PROBLEM DETAILS
Pull out each line of the records holding the string "rynex".

MATERIAL TO PROCESS
- Opening Delimiter -

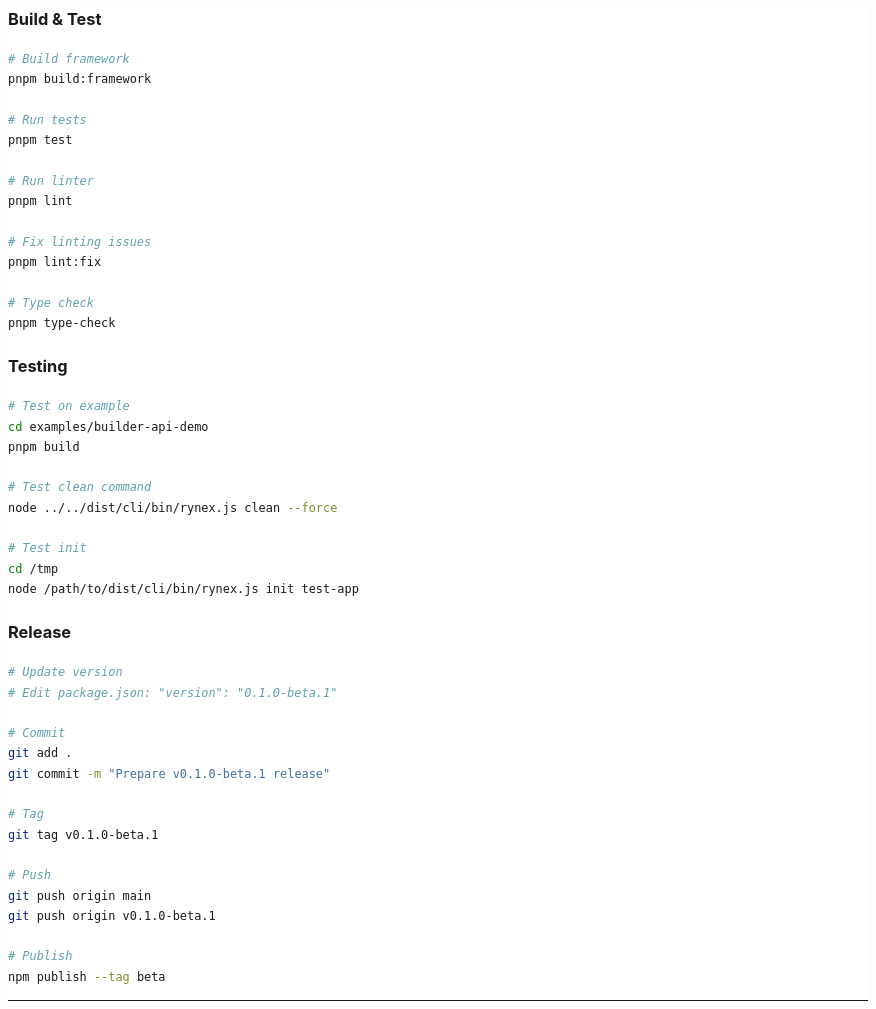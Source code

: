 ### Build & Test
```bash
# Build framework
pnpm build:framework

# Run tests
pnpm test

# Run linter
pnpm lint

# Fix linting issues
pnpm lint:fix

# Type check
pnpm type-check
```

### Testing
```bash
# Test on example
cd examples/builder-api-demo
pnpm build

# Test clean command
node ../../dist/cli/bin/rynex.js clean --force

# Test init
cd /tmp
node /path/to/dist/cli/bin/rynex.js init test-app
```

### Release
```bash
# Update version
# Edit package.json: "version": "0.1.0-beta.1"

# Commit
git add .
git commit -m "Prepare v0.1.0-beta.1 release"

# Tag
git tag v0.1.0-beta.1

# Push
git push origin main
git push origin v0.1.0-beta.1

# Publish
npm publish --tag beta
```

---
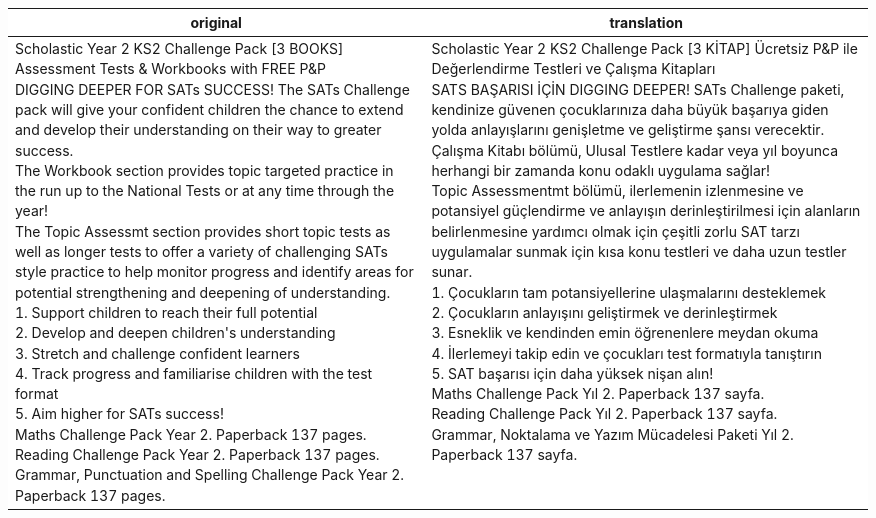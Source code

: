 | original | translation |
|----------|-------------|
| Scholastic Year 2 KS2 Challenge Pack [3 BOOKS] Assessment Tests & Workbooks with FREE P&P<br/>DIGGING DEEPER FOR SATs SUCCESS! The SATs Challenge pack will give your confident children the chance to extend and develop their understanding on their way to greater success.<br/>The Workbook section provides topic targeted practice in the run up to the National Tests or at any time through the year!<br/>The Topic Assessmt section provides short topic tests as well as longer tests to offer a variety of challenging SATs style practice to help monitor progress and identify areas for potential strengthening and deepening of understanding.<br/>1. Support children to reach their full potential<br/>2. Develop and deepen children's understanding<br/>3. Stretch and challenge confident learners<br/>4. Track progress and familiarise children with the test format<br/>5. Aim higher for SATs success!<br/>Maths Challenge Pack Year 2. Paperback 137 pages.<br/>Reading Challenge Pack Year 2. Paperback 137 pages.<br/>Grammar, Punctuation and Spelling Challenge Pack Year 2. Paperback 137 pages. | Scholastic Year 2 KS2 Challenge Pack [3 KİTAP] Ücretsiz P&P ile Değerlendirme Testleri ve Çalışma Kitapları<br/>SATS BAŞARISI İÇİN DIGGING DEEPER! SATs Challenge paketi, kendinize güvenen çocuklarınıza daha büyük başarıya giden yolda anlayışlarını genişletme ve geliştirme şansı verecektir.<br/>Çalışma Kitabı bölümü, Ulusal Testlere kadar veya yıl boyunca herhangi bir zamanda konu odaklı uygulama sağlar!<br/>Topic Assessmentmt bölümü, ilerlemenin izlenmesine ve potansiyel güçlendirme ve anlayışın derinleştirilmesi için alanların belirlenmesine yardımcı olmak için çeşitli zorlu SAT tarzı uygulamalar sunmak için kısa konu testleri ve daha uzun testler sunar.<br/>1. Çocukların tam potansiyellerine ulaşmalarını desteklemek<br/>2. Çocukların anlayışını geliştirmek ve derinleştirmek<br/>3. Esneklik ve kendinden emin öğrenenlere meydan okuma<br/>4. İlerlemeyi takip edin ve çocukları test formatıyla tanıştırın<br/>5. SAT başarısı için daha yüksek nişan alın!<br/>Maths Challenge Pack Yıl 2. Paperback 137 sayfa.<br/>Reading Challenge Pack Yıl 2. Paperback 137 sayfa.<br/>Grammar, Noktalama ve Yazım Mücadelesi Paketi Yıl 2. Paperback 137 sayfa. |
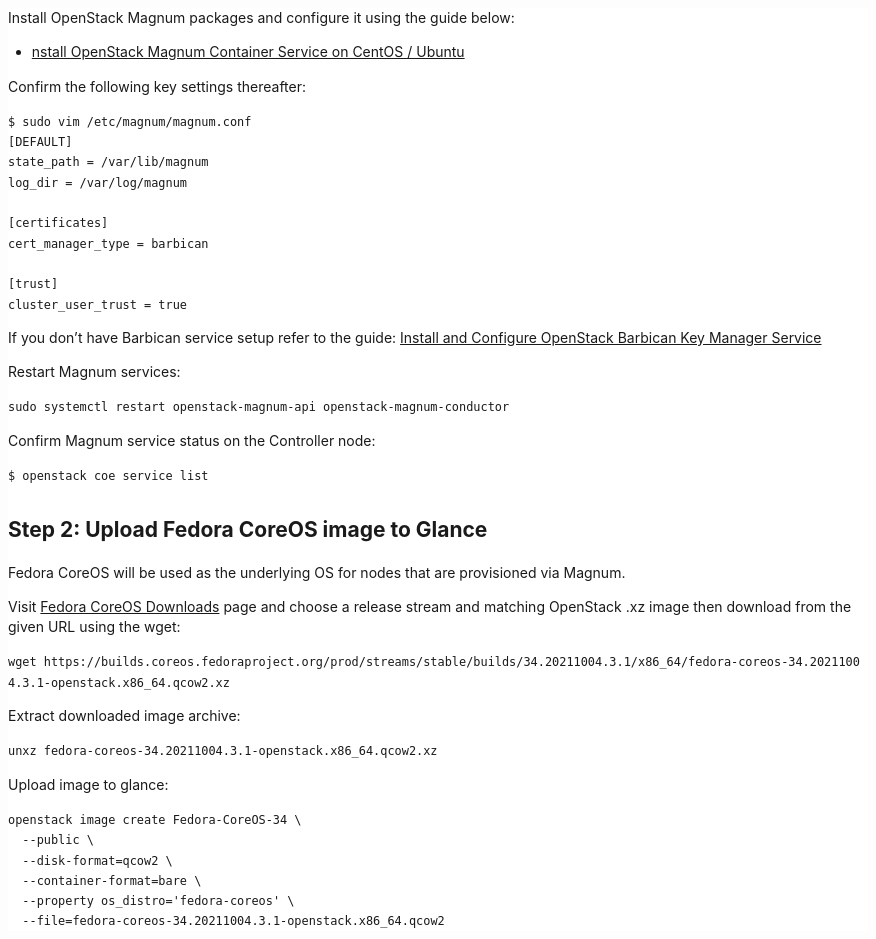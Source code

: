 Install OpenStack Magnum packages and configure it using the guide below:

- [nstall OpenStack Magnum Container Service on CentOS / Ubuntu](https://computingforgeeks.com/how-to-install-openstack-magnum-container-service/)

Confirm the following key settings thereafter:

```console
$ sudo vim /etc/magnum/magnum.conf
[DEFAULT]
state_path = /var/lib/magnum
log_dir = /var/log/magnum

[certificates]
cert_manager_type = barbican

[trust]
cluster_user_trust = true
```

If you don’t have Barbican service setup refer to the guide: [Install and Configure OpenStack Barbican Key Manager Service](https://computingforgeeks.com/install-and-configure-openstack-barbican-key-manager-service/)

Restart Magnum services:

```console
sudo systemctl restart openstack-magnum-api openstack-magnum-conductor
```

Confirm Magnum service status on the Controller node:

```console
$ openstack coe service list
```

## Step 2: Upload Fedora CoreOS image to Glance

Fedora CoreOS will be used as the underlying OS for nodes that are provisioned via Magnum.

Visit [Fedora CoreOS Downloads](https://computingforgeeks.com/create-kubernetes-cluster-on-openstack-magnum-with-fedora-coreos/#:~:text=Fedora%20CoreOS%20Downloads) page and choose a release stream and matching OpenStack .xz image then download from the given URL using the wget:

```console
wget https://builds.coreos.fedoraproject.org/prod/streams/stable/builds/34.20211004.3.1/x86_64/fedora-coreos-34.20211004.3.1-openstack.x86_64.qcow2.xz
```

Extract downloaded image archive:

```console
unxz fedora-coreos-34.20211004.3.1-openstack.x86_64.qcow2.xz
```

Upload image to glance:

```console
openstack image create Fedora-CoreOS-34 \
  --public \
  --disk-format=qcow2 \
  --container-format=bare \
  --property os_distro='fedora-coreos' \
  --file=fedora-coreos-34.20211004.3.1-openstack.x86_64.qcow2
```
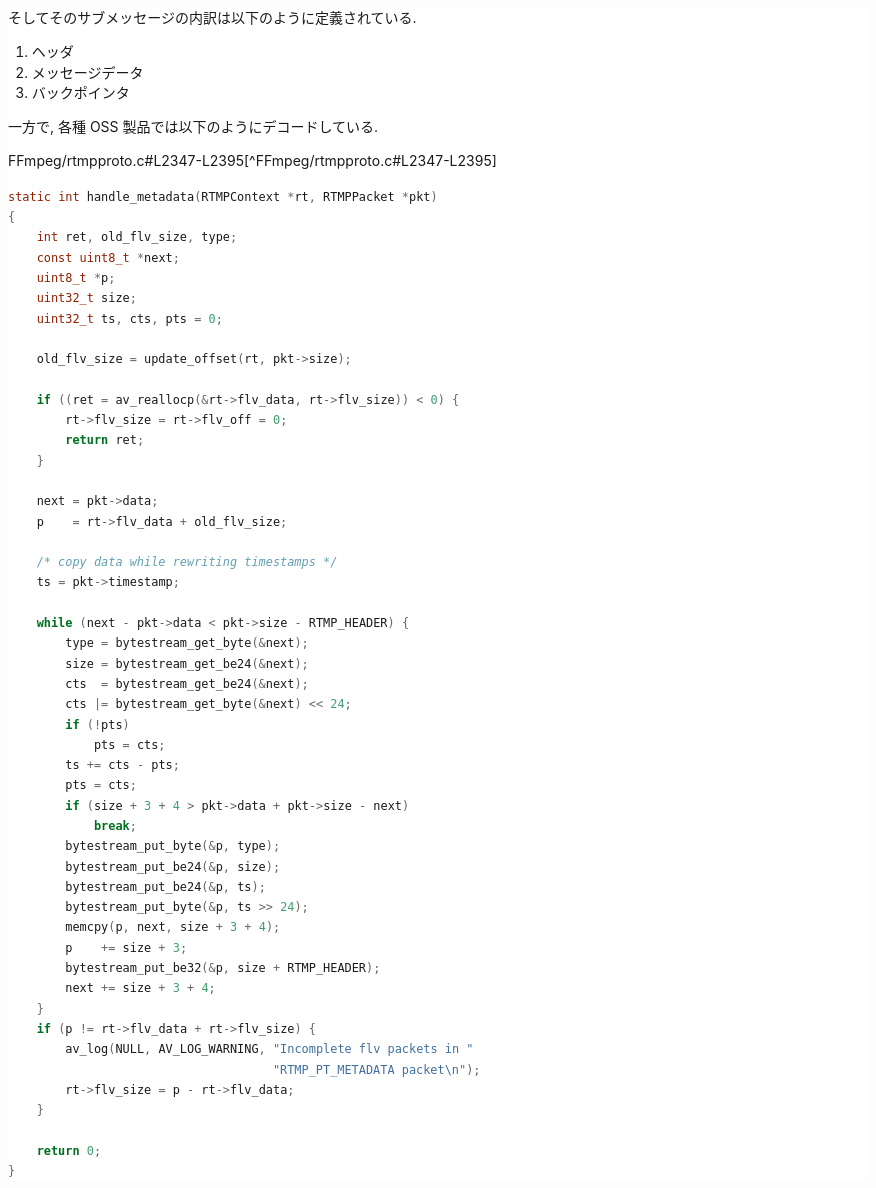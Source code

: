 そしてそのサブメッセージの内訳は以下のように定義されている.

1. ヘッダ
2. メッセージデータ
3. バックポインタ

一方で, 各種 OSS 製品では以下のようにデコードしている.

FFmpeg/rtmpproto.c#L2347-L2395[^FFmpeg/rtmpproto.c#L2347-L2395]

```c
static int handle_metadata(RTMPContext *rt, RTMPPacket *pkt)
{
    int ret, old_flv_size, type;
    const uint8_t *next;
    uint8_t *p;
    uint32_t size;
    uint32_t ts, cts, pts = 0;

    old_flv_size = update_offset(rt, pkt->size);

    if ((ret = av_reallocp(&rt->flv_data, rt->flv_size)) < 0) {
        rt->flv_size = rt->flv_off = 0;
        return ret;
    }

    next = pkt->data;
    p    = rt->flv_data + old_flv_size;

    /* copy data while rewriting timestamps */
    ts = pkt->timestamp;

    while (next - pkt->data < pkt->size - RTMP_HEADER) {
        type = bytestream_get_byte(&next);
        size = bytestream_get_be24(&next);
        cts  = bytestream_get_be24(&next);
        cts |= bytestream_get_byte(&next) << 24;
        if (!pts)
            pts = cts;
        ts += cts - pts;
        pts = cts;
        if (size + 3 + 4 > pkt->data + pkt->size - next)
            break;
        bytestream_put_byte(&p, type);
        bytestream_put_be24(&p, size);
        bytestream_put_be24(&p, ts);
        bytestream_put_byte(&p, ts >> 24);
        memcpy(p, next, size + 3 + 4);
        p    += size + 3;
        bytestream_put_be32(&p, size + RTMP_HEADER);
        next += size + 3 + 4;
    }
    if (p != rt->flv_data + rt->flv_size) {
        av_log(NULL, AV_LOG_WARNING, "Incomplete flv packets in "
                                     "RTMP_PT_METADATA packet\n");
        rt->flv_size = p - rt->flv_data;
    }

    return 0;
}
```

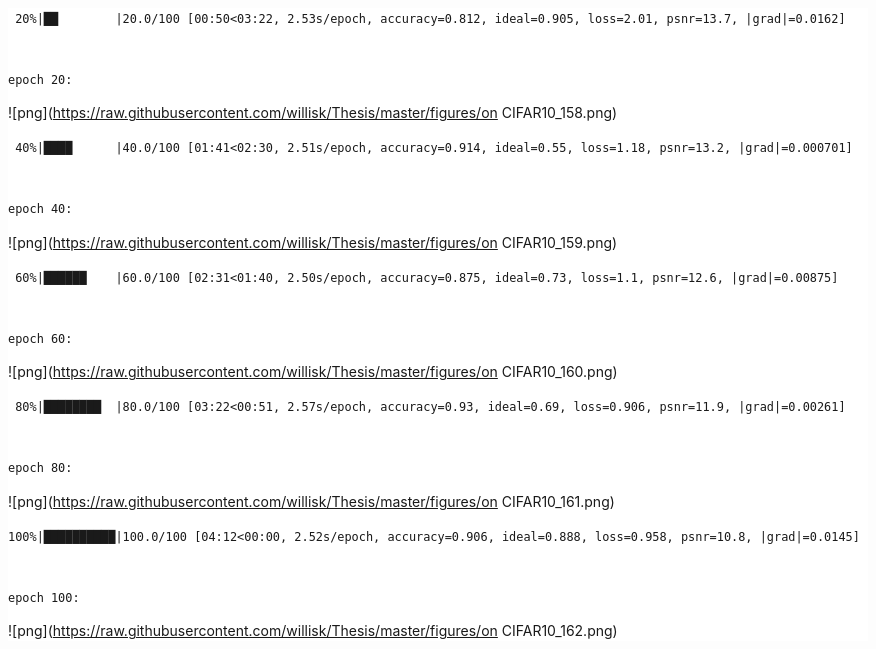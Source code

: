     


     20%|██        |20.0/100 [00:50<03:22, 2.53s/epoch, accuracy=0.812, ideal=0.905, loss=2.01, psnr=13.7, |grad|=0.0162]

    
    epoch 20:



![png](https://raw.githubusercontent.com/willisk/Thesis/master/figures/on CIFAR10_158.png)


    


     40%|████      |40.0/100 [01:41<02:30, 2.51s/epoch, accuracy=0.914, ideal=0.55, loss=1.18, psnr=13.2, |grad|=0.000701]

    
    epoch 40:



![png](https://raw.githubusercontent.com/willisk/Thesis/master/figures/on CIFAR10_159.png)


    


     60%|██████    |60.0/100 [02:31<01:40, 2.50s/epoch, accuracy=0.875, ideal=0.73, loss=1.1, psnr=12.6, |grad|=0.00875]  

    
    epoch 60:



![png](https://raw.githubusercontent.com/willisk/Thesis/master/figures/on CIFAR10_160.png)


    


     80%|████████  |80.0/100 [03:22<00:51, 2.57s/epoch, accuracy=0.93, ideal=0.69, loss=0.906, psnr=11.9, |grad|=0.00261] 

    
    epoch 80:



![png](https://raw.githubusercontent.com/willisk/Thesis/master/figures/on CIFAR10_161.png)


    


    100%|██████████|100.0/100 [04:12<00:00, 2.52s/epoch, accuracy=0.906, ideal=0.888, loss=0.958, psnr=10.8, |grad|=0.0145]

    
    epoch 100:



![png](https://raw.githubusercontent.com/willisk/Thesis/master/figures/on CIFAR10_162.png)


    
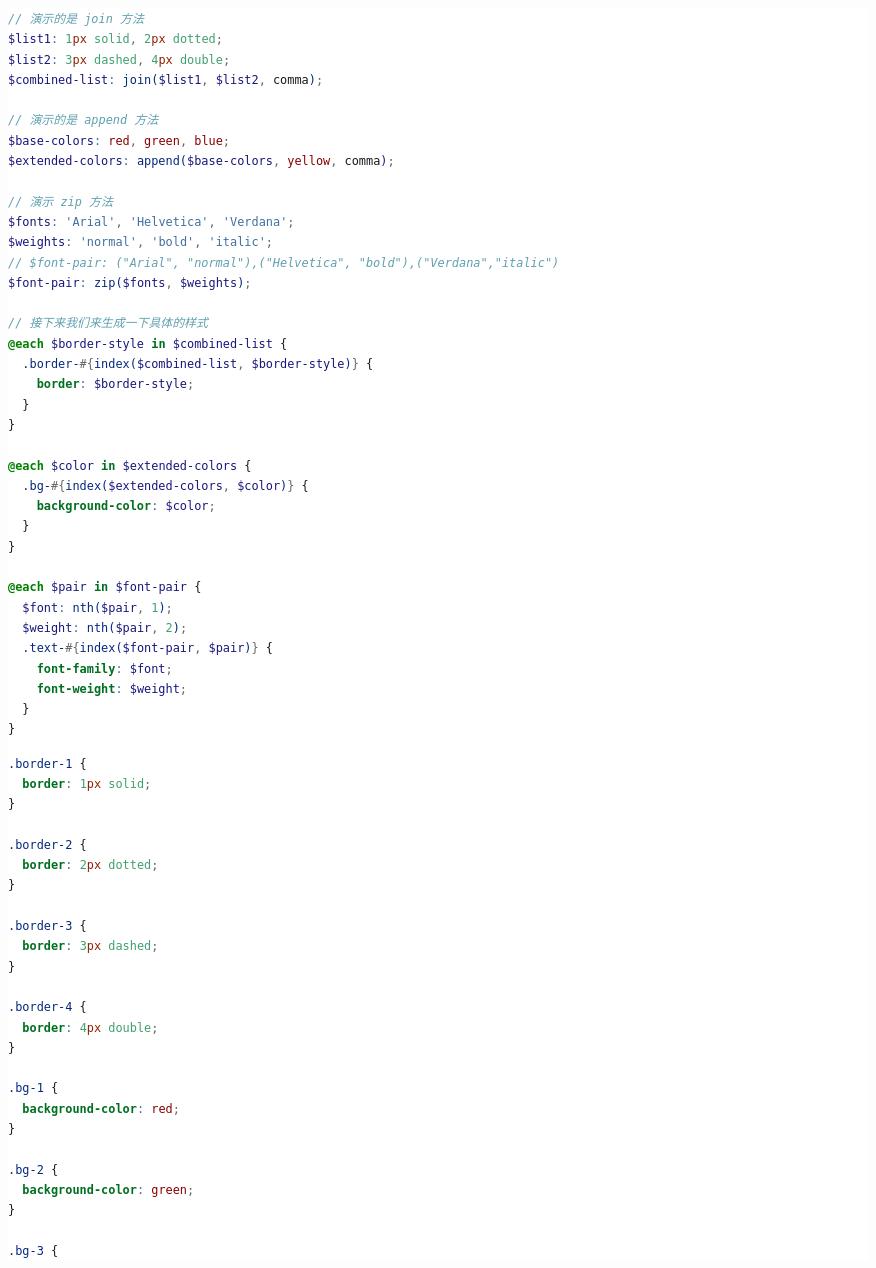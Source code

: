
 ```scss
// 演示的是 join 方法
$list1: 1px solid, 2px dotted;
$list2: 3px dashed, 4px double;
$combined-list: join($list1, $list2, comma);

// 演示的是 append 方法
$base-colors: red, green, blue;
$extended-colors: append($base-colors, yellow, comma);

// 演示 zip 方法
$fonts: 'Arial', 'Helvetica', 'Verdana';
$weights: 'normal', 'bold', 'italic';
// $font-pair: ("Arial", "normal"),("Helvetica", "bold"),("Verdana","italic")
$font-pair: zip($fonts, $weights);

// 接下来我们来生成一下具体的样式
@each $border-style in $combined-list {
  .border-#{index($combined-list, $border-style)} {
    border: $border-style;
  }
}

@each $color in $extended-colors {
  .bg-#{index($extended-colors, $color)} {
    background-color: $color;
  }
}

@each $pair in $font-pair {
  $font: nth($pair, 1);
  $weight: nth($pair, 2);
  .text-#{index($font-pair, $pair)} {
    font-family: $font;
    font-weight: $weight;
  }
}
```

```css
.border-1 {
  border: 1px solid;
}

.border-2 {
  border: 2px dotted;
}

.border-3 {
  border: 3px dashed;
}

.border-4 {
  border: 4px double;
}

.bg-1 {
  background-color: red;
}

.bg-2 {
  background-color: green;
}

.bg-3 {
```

- Closing Delimiter -

TASK RESPONSE
node ../../dist/cli/bin/rynex.js clean --force
node /path/to/dist/cli/bin/rynex.js init test-app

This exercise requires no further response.